In his essay on ‘The Consent of the Faithful’, Benjamin King tracks how rhetoric about consensus was drawn from pre-Christian rhetoric by such as Cyprian, and has served in somewhat different ways across a history that includes Hooker and the Oxford Fathers, among others.Footnote 7 But ‘the faithful’ was not always a faintly patronizing euphemism for ‘the laity’ – in the ancient Church, competing claims to orthodoxy meant this was a way of distinguishing faithful and the faithless, not laity and hierarchy. King makes the point that claims to ecclesiastical consensus have often been at least as much about defining who the real faithful were, as about describing their common opinion.
The evangelical strand in Anglicanism has had a curious relationship with the visible Church; evangelical Anglicans have tended to claim, on the one hand, that the Book of Common Prayer and particularly the Articles of Religion put a clear reformed stamp on the whole Anglican tradition, but also that the visible and institutional Church was only loosely related to the real community of the faithful.
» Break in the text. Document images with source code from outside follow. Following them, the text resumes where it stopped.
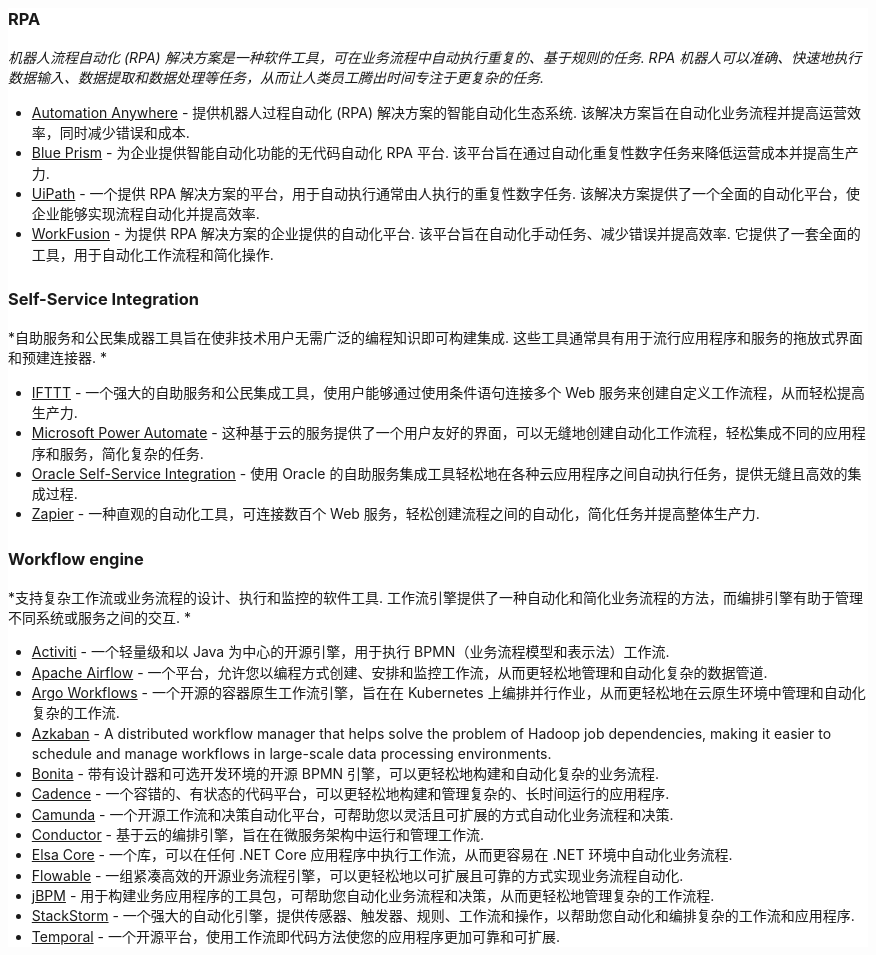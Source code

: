 

### RPA
 *机器人流程自动化 (RPA) 解决方案是一种软件工具，可在业务流程中自动执行重复的、基于规则的任务.  RPA 机器人可以准确、快速地执行数据输入、数据提取和数据处理等任务，从而让人类员工腾出时间专注于更复杂的任务.*
- [Automation Anywhere](https://www.automationanywhere.com/)  - 提供机器人过程自动化 (RPA) 解决方案的智能自动化生态系统. 该解决方案旨在自动化业务流程并提高运营效率，同时减少错误和成本.
- [Blue Prism](https://www.blueprism.com/products/intelligent-rpa-automation/)  - 为企业提供智能自动化功能的无代码自动化 RPA 平台. 该平台旨在通过自动化重复性数字任务来降低运营成本并提高生产力.
- [UiPath](https://www.uipath.com/product)  - 一个提供 RPA 解决方案的平台，用于自动执行通常由人执行的重复性数字任务. 该解决方案提供了一个全面的自动化平台，使企业能够实现流程自动化并提高效率.
- [WorkFusion](https://www.workfusion.com/platform/)  - 为提供 RPA 解决方案的企业提供的自动化平台. 该平台旨在自动化手动任务、减少错误并提高效率. 它提供了一套全面的工具，用于自动化工作流程和简化操作.



### Self-Service Integration
 *自助服务和公民集成器工具旨在使非技术用户无需广泛的编程知识即可构建集成. 这些工具通常具有用于流行应用程序和服务的拖放式界面和预建连接器. *

- [IFTTT](https://ifttt.com/) - 一个强大的自助服务和公民集成工具，使用户能够通过使用条件语句连接多个 Web 服务来创建自定义工作流程，从而轻松提高生产力.
- [Microsoft Power Automate](https://powerautomate.microsoft.com) - 这种基于云的服务提供了一个用户友好的界面，可以无缝地创建自动化工作流程，轻松集成不同的应用程序和服务，简化复杂的任务.
- [Oracle Self-Service Integration](https://docs.oracle.com/en/cloud/paas/self-service-integration-cloud/index.html) - 使用 Oracle 的自助服务集成工具轻松地在各种云应用程序之间自动执行任务，提供无缝且高效的集成过程.
- [Zapier](https://zapier.com/) - 一种直观的自动化工具，可连接数百个 Web 服务，轻松创建流程之间的自动化，简化任务并提高整体生产力.



### Workflow engine
 *支持复杂工作流或业务流程的设计、执行和监控的软件工具. 工作流引擎提供了一种自动化和简化业务流程的方法，而编排引擎有助于管理不同系统或服务之间的交互. *
- [Activiti](https://github.com/Activiti/Activiti) - 一个轻量级和以 Java 为中心的开源引擎，用于执行 BPMN（业务流程模型和表示法）工作流.
- [Apache Airflow](https://github.com/apache/airflow) - 一个平台，允许您以编程方式创建、安排和监控工作流，从而更轻松地管理和自动化复杂的数据管道.
- [Argo Workflows](https://github.com/argoproj/argo-workflows) - 一个开源的容器原生工作流引擎，旨在在 Kubernetes 上编排并行作业，从而更轻松地在云原生环境中管理和自动化复杂的工作流.
- [Azkaban](https://github.com/azkaban/azkaban) - A distributed workflow manager that helps solve the problem of Hadoop job dependencies, making it easier to schedule and manage workflows in large-scale data processing environments.
- [Bonita](https://github.com/bonitasoft/bonita-engine) - 带有设计器和可选开发环境的开源 BPMN 引擎，可以更轻松地构建和自动化复杂的业务流程.
- [Cadence](https://github.com/uber/cadence) - 一个容错的、有状态的代码平台，可以更轻松地构建和管理复杂的、长时间运行的应用程序.
- [Camunda](https://github.com/camunda/camunda-bpm-platform) - 一个开源工作流和决策自动化平台，可帮助您以灵活且可扩展的方式自动化业务流程和决策.
- [Conductor](https://github.com/Netflix/conductor) - 基于云的编排引擎，旨在在微服务架构中运行和管理工作流.
- [Elsa Core](https://github.com/elsa-workflows/elsa-core) - 一个库，可以在任何 .NET Core 应用程序中执行工作流，从而更容易在 .NET 环境中自动化业务流程.
- [Flowable](https://github.com/flowable/flowable-engine) - 一组紧凑高效的开源业务流程引擎，可以更轻松地以可扩展且可靠的方式实现业务流程自动化.
- [jBPM](https://github.com/kiegroup/jbpm) - 用于构建业务应用程序的工具包，可帮助您自动化业务流程和决策，从而更轻松地管理复杂的工作流程.
- [StackStorm](https://github.com/StackStorm/st2) - 一个强大的自动化引擎，提供传感器、触发器、规则、工作流和操作，以帮助您自动化和编排复杂的工作流和应用程序.
- [Temporal](https://github.com/temporalio/temporal) - 一个开源平台，使用工作流即代码方法使您的应用程序更加可靠和可扩展.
G.R. Balleine's A History of the Evangelical Party in the Church of England was a popular and influential account from a point of view that evangelicals were ‘a section of a larger society united to carry out the objects of the whole body on principles and methods peculiar to itself’.Footnote 8 Andrew Atherstone's account juxtaposes this loyal partisanship with the career of Balleine himself, who came to need the scope of the ‘whole society’ of Anglicanism as his views changed.Footnote 9
King's observations begin and end with the use of ecclesiastical rhetoric in recent Anglican documents, including the proposed Covenant, which is also the subject of Paul Avis's essay herein.Footnote 10 Avis suggests Anglicans do share an ecclesiology, and defends the application of Covenant language to the instrument that emerged from the Windsor process as allowable (relative to biblical models in particular) and necessary (relative to ‘communion’ as a gift of the Spirit). This amounts to a relatively ‘high’ theology of the Anglican Communion itself, and perhaps a relatively new one. It could be contrasted, for instance, with a view like that of first executive officer of the Anglican Communion, Stephen F. Bayne (whose work informs Barrington Bates's essay) to the effect that the Communion is ‘not an eternal fact, but rather only an accidental historical configuration’.Footnote 11 He did, however, also regard that accident as linked with a kenotic vocation, that of disappearing as the divisions of the Church are healed.Footnote 12
The difference between these two views could stand more elucidation. Avis's defence of the Covenant idea includes the same ecumenical vocation Bayne claimed, if from a different standpoint. Yet debates about the Covenant proposal and its ecclesiology tend to skip past the less glamorous implications of Bayne's view (i.e., that what is not actually a ‘Church’ might not take itself quite so seriously), to arguments about what is (e.g.) genuinely or authentically Anglican, all the while assuming that Anglicanism in itself is enormously important.
These differences also point implicitly to one important reason that the Covenant idea should not be dismissed simply because we did not have one before, whether or not the present proposal has sufficient merit; namely that there is little in Anglicanism that can rely merely on a narrative of continuity and consensus. Anglican history is one of disruption, conflict, and change. Little can be determined by a resort to identifying what is, and is not, Anglican; those who take the Communion to the next phases of its life will be those who most convincingly articulate stories of what Anglicanism can and must be.